• [Task item] Only lines with the word "site" are wanted; copy each of them from the listing below.

• [Material for this exercise]

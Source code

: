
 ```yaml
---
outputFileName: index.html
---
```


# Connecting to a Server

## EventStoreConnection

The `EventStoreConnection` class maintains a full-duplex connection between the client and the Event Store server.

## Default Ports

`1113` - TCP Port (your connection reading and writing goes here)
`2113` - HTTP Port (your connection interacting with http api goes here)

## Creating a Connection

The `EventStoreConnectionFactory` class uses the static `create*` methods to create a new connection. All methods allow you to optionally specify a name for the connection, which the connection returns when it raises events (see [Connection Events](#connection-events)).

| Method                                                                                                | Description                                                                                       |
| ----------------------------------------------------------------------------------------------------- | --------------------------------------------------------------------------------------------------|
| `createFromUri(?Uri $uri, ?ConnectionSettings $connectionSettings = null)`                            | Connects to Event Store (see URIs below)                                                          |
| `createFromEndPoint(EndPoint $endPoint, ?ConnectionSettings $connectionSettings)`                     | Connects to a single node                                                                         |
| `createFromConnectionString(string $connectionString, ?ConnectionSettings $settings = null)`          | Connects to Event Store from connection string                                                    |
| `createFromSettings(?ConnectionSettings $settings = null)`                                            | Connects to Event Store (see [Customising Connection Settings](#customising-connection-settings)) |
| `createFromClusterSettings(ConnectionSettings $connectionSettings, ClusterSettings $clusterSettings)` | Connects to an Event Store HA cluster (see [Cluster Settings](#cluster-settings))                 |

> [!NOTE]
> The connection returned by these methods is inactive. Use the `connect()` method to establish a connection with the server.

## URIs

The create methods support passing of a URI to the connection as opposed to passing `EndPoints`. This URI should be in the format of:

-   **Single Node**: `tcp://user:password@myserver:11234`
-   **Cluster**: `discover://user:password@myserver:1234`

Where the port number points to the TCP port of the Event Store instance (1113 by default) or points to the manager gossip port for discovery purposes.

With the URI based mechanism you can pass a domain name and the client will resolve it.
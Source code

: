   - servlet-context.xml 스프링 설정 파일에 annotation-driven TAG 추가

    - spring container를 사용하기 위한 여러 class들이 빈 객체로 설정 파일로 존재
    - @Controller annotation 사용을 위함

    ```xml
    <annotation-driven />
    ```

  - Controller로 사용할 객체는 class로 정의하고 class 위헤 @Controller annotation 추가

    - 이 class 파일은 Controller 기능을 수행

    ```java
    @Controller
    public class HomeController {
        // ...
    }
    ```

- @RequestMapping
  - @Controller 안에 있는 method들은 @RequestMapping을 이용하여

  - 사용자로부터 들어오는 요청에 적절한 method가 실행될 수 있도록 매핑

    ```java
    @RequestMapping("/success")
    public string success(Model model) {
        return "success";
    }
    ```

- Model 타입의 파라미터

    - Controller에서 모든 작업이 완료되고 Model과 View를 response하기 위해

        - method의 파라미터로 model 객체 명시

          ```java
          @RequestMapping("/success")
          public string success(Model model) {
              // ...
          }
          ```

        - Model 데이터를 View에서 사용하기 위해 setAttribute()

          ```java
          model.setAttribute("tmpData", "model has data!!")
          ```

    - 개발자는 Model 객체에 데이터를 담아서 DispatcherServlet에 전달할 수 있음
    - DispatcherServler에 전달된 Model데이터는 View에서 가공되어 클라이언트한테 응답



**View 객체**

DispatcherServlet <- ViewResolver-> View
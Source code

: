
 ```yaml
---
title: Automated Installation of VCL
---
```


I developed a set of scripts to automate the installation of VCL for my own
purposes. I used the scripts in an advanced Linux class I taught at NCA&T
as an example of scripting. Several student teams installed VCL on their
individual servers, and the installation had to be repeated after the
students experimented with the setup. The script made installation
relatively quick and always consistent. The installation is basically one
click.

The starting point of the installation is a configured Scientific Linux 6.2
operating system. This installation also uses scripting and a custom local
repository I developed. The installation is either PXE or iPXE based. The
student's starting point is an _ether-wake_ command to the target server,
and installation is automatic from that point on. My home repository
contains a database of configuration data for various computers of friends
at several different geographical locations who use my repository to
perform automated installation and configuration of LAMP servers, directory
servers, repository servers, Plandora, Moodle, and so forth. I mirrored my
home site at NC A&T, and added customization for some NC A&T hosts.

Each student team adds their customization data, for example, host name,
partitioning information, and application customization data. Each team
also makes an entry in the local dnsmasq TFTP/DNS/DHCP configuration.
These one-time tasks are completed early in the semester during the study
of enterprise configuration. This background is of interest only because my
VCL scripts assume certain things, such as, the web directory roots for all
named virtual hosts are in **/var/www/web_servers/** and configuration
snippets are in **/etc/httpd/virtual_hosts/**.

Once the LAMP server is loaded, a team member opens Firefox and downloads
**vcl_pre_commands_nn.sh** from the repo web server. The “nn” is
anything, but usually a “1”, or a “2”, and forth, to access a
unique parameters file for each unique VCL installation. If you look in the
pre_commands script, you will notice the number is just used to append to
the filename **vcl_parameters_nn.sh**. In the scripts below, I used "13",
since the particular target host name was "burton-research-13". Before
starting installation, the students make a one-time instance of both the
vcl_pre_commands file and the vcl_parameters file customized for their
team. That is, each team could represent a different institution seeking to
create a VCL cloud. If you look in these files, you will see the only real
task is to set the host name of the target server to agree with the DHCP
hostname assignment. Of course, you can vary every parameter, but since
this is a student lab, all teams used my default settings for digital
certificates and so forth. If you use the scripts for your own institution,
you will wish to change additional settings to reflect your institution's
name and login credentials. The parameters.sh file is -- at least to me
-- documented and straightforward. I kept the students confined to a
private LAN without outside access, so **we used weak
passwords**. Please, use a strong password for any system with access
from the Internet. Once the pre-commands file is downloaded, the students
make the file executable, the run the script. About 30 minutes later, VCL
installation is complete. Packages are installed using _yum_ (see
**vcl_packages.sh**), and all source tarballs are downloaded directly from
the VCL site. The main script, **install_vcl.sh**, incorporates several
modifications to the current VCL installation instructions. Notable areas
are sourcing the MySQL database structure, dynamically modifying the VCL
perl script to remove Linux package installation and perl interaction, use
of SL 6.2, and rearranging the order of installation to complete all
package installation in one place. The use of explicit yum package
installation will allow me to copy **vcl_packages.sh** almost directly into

• [Your response]
home site at NC A&T, and added customization for some NC A&T hosts.
the VCL site. The main script, **install_vcl.sh**, incorporates several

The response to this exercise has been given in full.